Stephen Isherwood, Chief Executive of the AGR, said: “Given the upturn in the economy, and the slight increase in graduate vacancies recorded last year, we’d expect employer predictions to be fairly buoyant for the year ahead; so an expected rise of over 10% is welcome news.
“There are some sectors – IT and Telecoms, Energy, and Banking and Financial Services – looking at double digit growth for 2014. What this doesn’t mean, however, is that graduates should be any less focussed on their career search. We know that, even through the darkest days of the recession, our members reported unfilled vacancies because they couldn’t find graduates with the right mix of skills and attributes. Graduates need to think carefully about their applications and ensure they understand what a potential employer is looking for.”
Sectors to predict a growth in vacancies from 2013 to 2014 include IT and Telecoms (40%), the Public Sector (20%), Energy (18%), and Banking and Financial Services (16%). In terms of actual number of vacancies available in the market, Accountancy and Professional Services, the Public Sector, Retail and Investment Banking/Fund Management make up the largest recruiting sectors*.

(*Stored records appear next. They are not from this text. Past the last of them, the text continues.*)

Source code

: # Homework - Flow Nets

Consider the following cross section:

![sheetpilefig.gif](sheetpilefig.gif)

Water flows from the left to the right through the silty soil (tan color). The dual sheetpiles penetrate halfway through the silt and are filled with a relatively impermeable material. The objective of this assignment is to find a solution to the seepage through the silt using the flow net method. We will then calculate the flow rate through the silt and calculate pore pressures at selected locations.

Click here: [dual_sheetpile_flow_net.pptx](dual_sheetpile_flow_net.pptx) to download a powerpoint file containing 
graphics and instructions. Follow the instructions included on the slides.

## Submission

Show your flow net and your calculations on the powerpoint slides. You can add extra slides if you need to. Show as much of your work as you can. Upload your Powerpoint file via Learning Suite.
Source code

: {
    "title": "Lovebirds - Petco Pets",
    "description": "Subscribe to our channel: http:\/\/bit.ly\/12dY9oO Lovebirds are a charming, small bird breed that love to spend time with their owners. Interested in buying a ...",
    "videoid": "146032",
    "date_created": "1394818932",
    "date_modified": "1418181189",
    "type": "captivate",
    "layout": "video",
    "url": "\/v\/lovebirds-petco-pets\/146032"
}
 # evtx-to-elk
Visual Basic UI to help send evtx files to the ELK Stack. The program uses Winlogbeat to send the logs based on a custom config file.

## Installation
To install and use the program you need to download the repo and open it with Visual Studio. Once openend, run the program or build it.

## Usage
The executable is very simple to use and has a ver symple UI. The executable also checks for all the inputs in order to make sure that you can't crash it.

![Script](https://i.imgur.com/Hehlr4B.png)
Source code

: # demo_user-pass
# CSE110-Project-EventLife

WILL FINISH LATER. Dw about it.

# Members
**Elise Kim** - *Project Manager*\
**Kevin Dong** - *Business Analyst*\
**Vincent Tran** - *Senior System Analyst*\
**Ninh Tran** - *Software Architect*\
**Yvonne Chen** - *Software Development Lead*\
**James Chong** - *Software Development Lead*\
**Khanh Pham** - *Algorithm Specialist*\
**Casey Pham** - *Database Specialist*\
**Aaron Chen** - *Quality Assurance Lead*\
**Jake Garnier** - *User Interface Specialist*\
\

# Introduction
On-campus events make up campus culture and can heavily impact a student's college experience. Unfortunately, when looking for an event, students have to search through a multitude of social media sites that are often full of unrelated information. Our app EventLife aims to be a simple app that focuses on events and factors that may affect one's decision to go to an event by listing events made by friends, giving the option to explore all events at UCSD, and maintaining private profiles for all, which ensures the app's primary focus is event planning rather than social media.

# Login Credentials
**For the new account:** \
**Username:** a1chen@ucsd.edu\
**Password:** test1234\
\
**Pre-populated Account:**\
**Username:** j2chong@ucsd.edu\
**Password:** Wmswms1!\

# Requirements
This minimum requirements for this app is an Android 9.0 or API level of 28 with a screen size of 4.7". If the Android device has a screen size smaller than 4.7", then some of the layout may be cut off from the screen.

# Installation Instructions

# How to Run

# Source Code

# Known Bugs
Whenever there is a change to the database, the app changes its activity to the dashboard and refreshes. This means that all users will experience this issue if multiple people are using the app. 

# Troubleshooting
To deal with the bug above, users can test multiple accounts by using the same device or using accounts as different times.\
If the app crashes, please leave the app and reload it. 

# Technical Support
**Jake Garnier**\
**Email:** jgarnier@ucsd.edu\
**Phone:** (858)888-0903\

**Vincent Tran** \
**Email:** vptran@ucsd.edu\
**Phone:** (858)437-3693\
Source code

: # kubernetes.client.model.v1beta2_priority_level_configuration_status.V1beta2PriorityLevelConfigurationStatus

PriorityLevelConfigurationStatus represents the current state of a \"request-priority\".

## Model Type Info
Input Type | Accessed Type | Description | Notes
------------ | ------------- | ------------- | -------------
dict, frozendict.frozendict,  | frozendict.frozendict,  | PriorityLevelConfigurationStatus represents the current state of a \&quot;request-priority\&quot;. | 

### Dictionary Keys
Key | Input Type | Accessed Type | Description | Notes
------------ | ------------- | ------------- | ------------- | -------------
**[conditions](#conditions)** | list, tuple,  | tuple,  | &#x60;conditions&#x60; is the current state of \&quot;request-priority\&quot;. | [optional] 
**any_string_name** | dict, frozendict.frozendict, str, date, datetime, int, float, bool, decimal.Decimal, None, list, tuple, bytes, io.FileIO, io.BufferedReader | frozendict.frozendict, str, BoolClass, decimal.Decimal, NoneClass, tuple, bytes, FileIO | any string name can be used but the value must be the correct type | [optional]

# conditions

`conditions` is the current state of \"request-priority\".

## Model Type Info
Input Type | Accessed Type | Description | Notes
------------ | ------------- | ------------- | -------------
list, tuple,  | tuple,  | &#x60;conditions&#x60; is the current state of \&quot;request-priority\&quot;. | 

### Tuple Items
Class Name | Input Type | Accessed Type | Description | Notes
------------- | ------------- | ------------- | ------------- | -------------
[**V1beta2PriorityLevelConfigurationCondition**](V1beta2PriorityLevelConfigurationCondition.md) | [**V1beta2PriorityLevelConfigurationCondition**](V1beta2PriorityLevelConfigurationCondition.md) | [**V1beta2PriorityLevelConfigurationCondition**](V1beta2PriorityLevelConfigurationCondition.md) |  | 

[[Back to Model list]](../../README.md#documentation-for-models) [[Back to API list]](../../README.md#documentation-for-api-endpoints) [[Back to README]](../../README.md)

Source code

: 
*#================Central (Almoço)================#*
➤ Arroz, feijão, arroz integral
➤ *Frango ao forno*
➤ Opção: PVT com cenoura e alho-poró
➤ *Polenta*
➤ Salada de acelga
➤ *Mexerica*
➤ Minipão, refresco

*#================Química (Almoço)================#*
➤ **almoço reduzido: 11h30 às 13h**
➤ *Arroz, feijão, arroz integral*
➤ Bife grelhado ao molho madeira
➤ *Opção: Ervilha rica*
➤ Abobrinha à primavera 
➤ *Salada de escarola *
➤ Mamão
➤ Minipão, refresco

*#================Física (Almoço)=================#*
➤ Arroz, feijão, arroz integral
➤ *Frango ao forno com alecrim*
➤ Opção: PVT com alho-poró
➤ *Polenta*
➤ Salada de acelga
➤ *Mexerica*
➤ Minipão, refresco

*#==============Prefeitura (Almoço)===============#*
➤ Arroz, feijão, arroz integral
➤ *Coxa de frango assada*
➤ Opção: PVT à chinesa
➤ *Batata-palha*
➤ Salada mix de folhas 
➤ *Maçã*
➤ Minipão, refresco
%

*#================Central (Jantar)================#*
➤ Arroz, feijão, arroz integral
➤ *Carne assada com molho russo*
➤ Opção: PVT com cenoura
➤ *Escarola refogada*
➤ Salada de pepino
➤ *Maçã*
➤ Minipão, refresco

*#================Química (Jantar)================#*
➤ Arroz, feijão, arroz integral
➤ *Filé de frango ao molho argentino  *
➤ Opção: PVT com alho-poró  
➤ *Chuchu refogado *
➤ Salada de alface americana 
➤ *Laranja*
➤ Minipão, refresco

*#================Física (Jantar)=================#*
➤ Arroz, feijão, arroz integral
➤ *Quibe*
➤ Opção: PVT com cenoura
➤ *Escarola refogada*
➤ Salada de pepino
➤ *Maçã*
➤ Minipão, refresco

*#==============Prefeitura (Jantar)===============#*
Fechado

For the first time, the AGR winter survey also looks at school-leaver recruitment programmes, finding that 54.7% of members – employers who have traditionally concentrated on graduate recruitment – are currently active in the schools market, with a further 15.4% saying that school-lever programmes form part of their future recruitment plans.
“For many employers now, a graduate programme is only part of the picture when it comes to their emerging talent strategy,” Isherwood continued. “We know anecdotally that school-leaver programmes are becoming more popular with our members, so we set out to investigate how many of them are now in the schools market. What we can’t yet do is compare that to previous years, but we will be measuring this data in the future.
“At the moment, it doesn’t appear that employers are replacing graduate vacancies with school-leaver vacancies; rather businesses are investing in a range of different programmes to attract and recruit a diverse range of young people – from Apprenticeships and Higher Apprenticeships, to school-leaver training leading to professional qualifications. However, it may be something which will begin to take hold in the future and we look forward to finding out in more detail how this section of the recruitment market is changing to meet the demands of UK plc. It is reassuring that many employers continue to invest heavily in emerging talent.”
Asked why they were recruiting school leavers, employers said they were committed to investing in young people and that these recruits enter different positions to those filled by graduates. Many employers reported they had always offered opportunities to school leavers and also that they wanted to support the social mobility agenda.
The AGR is the leading voice of graduate recruiters and developers. Its bi-annual survey provides an extensive insight into the state of the graduate jobs market. Today’s edition is based on the responses of 202 AGR members in the UK across 19 sectors, which will provide over 23,000 graduate vacancies in 2014. Information was captured through an online survey that was hosted on the CFE Research website for six weeks between 2nd December 2013 – 10th January 2014.